*** Record set Section Begins ***
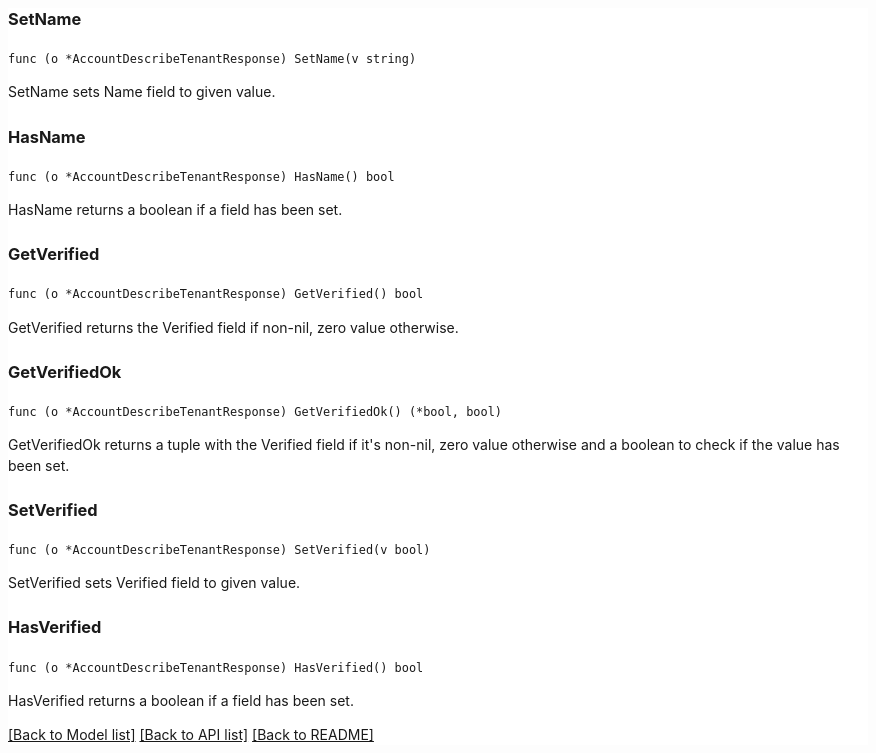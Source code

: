 ### SetName

`func (o *AccountDescribeTenantResponse) SetName(v string)`

SetName sets Name field to given value.

### HasName

`func (o *AccountDescribeTenantResponse) HasName() bool`

HasName returns a boolean if a field has been set.

### GetVerified

`func (o *AccountDescribeTenantResponse) GetVerified() bool`

GetVerified returns the Verified field if non-nil, zero value otherwise.

### GetVerifiedOk

`func (o *AccountDescribeTenantResponse) GetVerifiedOk() (*bool, bool)`

GetVerifiedOk returns a tuple with the Verified field if it's non-nil, zero value otherwise
and a boolean to check if the value has been set.

### SetVerified

`func (o *AccountDescribeTenantResponse) SetVerified(v bool)`

SetVerified sets Verified field to given value.

### HasVerified

`func (o *AccountDescribeTenantResponse) HasVerified() bool`

HasVerified returns a boolean if a field has been set.


[[Back to Model list]](../README.md#documentation-for-models) [[Back to API list]](../README.md#documentation-for-api-endpoints) [[Back to README]](../README.md)


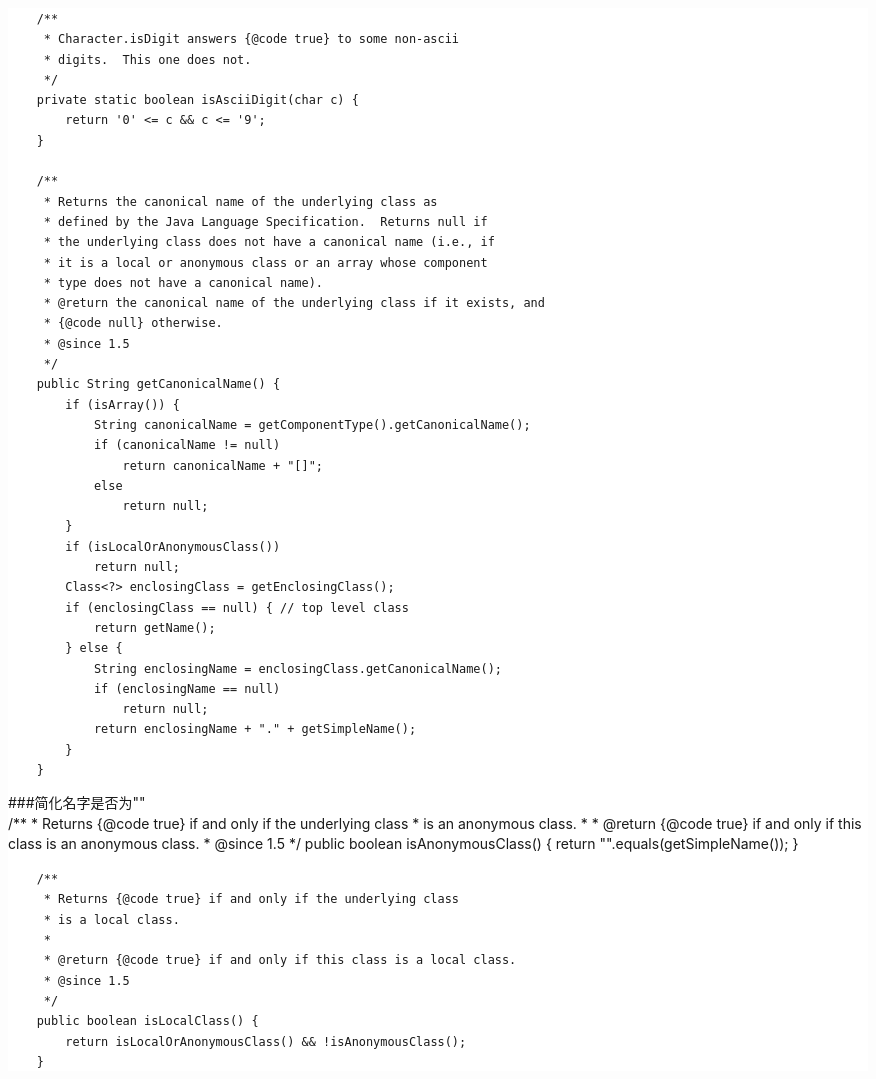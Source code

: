         /**
         * Character.isDigit answers {@code true} to some non-ascii
         * digits.  This one does not.
         */
        private static boolean isAsciiDigit(char c) {
            return '0' <= c && c <= '9';
        }
    
        /**
         * Returns the canonical name of the underlying class as
         * defined by the Java Language Specification.  Returns null if
         * the underlying class does not have a canonical name (i.e., if
         * it is a local or anonymous class or an array whose component
         * type does not have a canonical name).
         * @return the canonical name of the underlying class if it exists, and
         * {@code null} otherwise.
         * @since 1.5
         */
        public String getCanonicalName() {
            if (isArray()) {
                String canonicalName = getComponentType().getCanonicalName();
                if (canonicalName != null)
                    return canonicalName + "[]";
                else
                    return null;
            }
            if (isLocalOrAnonymousClass())
                return null;
            Class<?> enclosingClass = getEnclosingClass();
            if (enclosingClass == null) { // top level class
                return getName();
            } else {
                String enclosingName = enclosingClass.getCanonicalName();
                if (enclosingName == null)
                    return null;
                return enclosingName + "." + getSimpleName();
            }
        }
###简化名字是否为""  
        /**
         * Returns {@code true} if and only if the underlying class
         * is an anonymous class.
         *
         * @return {@code true} if and only if this class is an anonymous class.
         * @since 1.5
         */
        public boolean isAnonymousClass() {
            return "".equals(getSimpleName());
        }
    
        /**
         * Returns {@code true} if and only if the underlying class
         * is a local class.
         *
         * @return {@code true} if and only if this class is a local class.
         * @since 1.5
         */
        public boolean isLocalClass() {
            return isLocalOrAnonymousClass() && !isAnonymousClass();
        }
*** Record set Section Ends ***
#### Task:
Please retype every record shown above, exactly as written, but without pictures.

#### Solution for this problem:
Source code

: ### SetName

`func (o *AccountDescribeTenantResponse) SetName(v string)`

SetName sets Name field to given value.

### HasName

`func (o *AccountDescribeTenantResponse) HasName() bool`

HasName returns a boolean if a field has been set.

### GetVerified

`func (o *AccountDescribeTenantResponse) GetVerified() bool`

GetVerified returns the Verified field if non-nil, zero value otherwise.

### GetVerifiedOk

`func (o *AccountDescribeTenantResponse) GetVerifiedOk() (*bool, bool)`

GetVerifiedOk returns a tuple with the Verified field if it's non-nil, zero value otherwise
and a boolean to check if the value has been set.

### SetVerified

`func (o *AccountDescribeTenantResponse) SetVerified(v bool)`

SetVerified sets Verified field to given value.

### HasVerified

`func (o *AccountDescribeTenantResponse) HasVerified() bool`

HasVerified returns a boolean if a field has been set.


[[Back to Model list]](../README.md#documentation-for-models) [[Back to API list]](../README.md#documentation-for-api-endpoints) [[Back to README]](../README.md)


Source code

:         /**
         * Character.isDigit answers {@code true} to some non-ascii
         * digits.  This one does not.
         */
        private static boolean isAsciiDigit(char c) {
            return '0' <= c && c <= '9';
        }
    
        /**
         * Returns the canonical name of the underlying class as
         * defined by the Java Language Specification.  Returns null if
         * the underlying class does not have a canonical name (i.e., if
         * it is a local or anonymous class or an array whose component
         * type does not have a canonical name).
         * @return the canonical name of the underlying class if it exists, and
         * {@code null} otherwise.
         * @since 1.5
         */
        public String getCanonicalName() {
            if (isArray()) {
                String canonicalName = getComponentType().getCanonicalName();
                if (canonicalName != null)
                    return canonicalName + "[]";
                else
                    return null;
            }
            if (isLocalOrAnonymousClass())
                return null;
            Class<?> enclosingClass = getEnclosingClass();
            if (enclosingClass == null) { // top level class
                return getName();
            } else {
                String enclosingName = enclosingClass.getCanonicalName();
                if (enclosingName == null)
                    return null;
                return enclosingName + "." + getSimpleName();
            }
        }
###简化名字是否为""  
        /**
         * Returns {@code true} if and only if the underlying class
         * is an anonymous class.
         *
         * @return {@code true} if and only if this class is an anonymous class.
         * @since 1.5
         */
        public boolean isAnonymousClass() {
            return "".equals(getSimpleName());
        }
    
        /**
         * Returns {@code true} if and only if the underlying class
         * is a local class.
         *
         * @return {@code true} if and only if this class is a local class.
         * @since 1.5
         */
        public boolean isLocalClass() {
            return isLocalOrAnonymousClass() && !isAnonymousClass();
        }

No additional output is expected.